**** MATERIAL FOR THIS EXERCISE ****

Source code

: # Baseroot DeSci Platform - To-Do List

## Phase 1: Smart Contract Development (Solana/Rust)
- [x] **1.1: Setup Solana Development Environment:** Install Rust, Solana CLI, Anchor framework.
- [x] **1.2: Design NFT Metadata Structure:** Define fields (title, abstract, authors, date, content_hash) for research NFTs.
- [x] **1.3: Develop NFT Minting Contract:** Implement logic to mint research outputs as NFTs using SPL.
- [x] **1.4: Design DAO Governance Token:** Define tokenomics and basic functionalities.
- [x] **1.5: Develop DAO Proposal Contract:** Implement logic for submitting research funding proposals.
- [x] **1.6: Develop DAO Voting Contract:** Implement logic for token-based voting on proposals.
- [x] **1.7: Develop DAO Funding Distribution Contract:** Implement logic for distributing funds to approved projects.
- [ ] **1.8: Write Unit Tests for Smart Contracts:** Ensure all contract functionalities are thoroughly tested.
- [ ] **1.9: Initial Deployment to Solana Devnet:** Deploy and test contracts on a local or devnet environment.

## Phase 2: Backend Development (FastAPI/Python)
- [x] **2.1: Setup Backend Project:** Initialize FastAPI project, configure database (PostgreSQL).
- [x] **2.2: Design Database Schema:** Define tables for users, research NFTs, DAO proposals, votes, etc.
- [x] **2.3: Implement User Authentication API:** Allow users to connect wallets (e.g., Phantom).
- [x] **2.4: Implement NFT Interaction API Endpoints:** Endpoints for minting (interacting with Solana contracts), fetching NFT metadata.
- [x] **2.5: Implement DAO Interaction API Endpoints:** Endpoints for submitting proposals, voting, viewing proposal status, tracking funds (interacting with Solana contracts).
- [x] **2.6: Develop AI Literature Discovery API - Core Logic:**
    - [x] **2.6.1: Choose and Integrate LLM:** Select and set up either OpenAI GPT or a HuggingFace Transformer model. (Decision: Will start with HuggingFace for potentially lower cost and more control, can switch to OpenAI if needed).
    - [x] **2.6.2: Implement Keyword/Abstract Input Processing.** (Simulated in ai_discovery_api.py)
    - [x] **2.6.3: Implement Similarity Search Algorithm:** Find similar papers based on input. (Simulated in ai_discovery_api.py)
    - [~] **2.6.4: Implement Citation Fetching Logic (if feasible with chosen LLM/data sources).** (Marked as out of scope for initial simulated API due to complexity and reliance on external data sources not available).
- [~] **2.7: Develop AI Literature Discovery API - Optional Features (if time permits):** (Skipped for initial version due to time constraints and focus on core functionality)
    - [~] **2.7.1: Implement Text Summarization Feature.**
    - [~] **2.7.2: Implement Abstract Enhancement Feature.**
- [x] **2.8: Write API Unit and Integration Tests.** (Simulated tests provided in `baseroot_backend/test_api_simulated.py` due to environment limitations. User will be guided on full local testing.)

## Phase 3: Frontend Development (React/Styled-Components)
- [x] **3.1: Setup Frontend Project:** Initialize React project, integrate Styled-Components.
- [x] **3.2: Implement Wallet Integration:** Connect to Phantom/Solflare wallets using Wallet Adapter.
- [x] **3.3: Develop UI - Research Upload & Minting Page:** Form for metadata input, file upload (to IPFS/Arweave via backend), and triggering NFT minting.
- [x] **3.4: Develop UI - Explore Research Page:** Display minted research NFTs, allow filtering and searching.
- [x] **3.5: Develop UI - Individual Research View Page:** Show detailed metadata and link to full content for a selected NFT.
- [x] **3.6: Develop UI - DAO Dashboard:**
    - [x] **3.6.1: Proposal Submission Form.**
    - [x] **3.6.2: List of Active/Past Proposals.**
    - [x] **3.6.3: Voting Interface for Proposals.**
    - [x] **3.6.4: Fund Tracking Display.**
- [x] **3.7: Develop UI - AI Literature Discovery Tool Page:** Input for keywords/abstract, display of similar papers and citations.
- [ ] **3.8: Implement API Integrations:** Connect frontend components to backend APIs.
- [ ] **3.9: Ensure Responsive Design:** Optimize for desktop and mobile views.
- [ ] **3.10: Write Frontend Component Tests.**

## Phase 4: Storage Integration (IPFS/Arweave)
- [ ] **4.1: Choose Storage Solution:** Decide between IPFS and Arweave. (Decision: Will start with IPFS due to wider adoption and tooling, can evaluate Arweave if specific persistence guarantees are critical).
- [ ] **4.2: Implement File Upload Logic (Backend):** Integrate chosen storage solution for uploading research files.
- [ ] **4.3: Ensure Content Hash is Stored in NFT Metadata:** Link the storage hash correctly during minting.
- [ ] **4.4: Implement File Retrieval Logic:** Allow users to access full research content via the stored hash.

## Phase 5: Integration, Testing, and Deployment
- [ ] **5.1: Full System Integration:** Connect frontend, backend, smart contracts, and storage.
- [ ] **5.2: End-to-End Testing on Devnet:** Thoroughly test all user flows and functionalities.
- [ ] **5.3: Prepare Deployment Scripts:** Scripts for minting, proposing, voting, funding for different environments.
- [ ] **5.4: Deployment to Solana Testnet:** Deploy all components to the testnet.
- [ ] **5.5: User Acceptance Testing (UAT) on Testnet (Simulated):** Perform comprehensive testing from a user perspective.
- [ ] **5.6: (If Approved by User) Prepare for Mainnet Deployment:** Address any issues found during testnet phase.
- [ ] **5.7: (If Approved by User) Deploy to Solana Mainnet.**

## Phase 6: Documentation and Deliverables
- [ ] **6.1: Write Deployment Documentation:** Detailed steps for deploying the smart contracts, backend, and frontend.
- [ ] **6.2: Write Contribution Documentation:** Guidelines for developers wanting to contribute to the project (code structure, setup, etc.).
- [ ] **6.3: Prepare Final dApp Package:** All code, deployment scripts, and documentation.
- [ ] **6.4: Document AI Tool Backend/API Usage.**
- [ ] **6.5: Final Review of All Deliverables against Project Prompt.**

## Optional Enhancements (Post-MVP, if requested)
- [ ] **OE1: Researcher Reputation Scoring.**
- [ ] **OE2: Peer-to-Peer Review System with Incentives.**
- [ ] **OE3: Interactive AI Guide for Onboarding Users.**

****

ABOUT THIS TASK: Retype only the stretch of lines above starting at the one with "- [~] **2.6.4: Implement" and stopping at the one with "- [x] **3.2: Implement", exactly as written, with both kept.

RESPONSE BELOW:
    - [~] **2.6.4: Implement Citation Fetching Logic (if feasible with chosen LLM/data sources).** (Marked as out of scope for initial simulated API due to complexity and reliance on external data sources not available).
- [~] **2.7: Develop AI Literature Discovery API - Optional Features (if time permits):** (Skipped for initial version due to time constraints and focus on core functionality)
    - [~] **2.7.1: Implement Text Summarization Feature.**
    - [~] **2.7.2: Implement Abstract Enhancement Feature.**
- [x] **2.8: Write API Unit and Integration Tests.** (Simulated tests provided in `baseroot_backend/test_api_simulated.py` due to environment limitations. User will be guided on full local testing.)

## Phase 3: Frontend Development (React/Styled-Components)
- [x] **3.1: Setup Frontend Project:** Initialize React project, integrate Styled-Components.
- [x] **3.2: Implement Wallet Integration:** Connect to Phantom/Solflare wallets using Wallet Adapter.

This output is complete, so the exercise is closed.